Thankfully, they didn't engage in the fantasy of some local leaders that consolidating rail will significantly transform downtown. Their only comment on rail is that combining public transit into a single multimodal facility "makes a great deal of sense." Of course, that could be done on either the 10th or 3rd street corridors. In fact, helping people drive away from downtown faster doesn't help it grow.

One of my concerns about the Springfield rail corridor study is that it focused on the problem of rail slowing down cars to the exclusion of considering where the best location is for passenger rail. The SDAT study is full of suggestions for planning more holistically to accommodate all forms of downtown transportation, including bicycles and pedestrians.

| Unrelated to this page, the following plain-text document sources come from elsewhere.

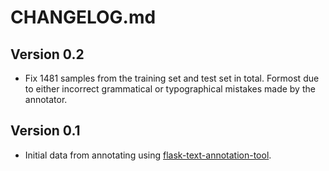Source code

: # CHANGELOG.md

## Version 0.2
* Fix 1481 samples from the training set and test set in total. Formost due to either incorrect grammatical or typographical mistakes made by the annotator.

## Version 0.1
* Initial data from annotating using [flask-text-annotation-tool](https://github.com/egillanton/flask-text-annotation-tool).
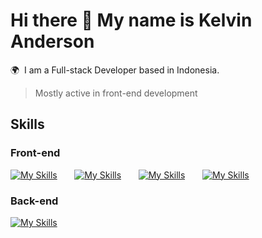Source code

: Hi there 👋 My name is Kelvin Anderson
========================================================================================================================================

🌍  I am a Full-stack Developer based in Indonesia.
> Mostly active in front-end development

## Skills
### Front-end
[![My Skills](https://skillicons.dev/icons?i=html,css)](https://skillicons.dev) &nbsp;&nbsp;&nbsp;&nbsp;&nbsp; 
[![My Skills](https://skillicons.dev/icons?i=js,ts)](https://skillicons.dev) &nbsp;&nbsp;&nbsp;&nbsp;&nbsp; 
[![My Skills](https://skillicons.dev/icons?i=react,next)](https://skillicons.dev) &nbsp;&nbsp;&nbsp;&nbsp;&nbsp; 
[![My Skills](https://skillicons.dev/icons?i=flutter,tailwind)](https://skillicons.dev) &nbsp;&nbsp;&nbsp;&nbsp;&nbsp;

### Back-end
[![My Skills](https://skillicons.dev/icons?i=go,python)](https://skillicons.dev)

The report even points out that Springfield's conservative, play-it-slow attitude about bike lanes is causing the city to miss out on federal funds that could be used to improve downtown infrastructure. Auto-centric planning of the past is no longer adequate.

The summary addressed a barrier to change that caught my attention.

Overcoming Cynicism

During the SDAT process, there was a lot of talk. While the quality of the dialogue was quite high, the team also heard a lot of cynicism. Overall, community participation in the SDAT process involved hundreds of residents and stakeholders, and enthusiasm for the downtown was well demonstrated, so the city should be positioned to leverage the dialogue that occurred into real action. However, the team also realized that any effort to improve downtown will need to overcome existing cynicism about Springfield. This challenge is by no means unique. In fact, one of the common refrains AIA teams have heard in many communities we work in demonstrates the challenge:
“Things are different here. What works in other places won’t necessarily work here. Things are difficult here. We have some unique challenges.”
One of the biggest barriers to Springfield's creative growth is the attitude of many Springfield residents. Part of that is a cynical pessimism about downtown's potential. Another part is a conservative political culture that refuses to place limits on sprawl developers.

There are a number of SDAT policy recommendations that would provide incentives to develop downtown and disincentives to develop cornfields. Few local politicians have shown the courage to even talk about such ideas. The SDAT report reaffirms that we have to make tough choices, rather than continuing the politically convenient fantasy that we can have unlimited sprawl and still significantly grow downtown. I'm not sure how things will change if we continue to have a Chamber of Commerce, daily newspaper, and mayor who all push the fantasy about unlimited sprawl.

The city council recently continued the fantasy by adopting a procedure that requires a city council vote early in the process for zoning changes, long before most residents will hear about controversial proposals and have the chance to weigh in. This anti-democratic change will anger more residents as they discover the procedure for zoning changes is designed to advantage developers over interested citizens. Those opposed to bulldozing Griffin woods already feel disenfranchised by the new rules.

Springfield leaders and voters have frequently shown they prefer the familiar over new ideas. SDAT suggests a number of ways to approach change that will hopefully overcome the self-defeating habits of our local political establishment. I'll cross my fingers, suppress my inner cynic, and keep a positive attitude about those ideas working.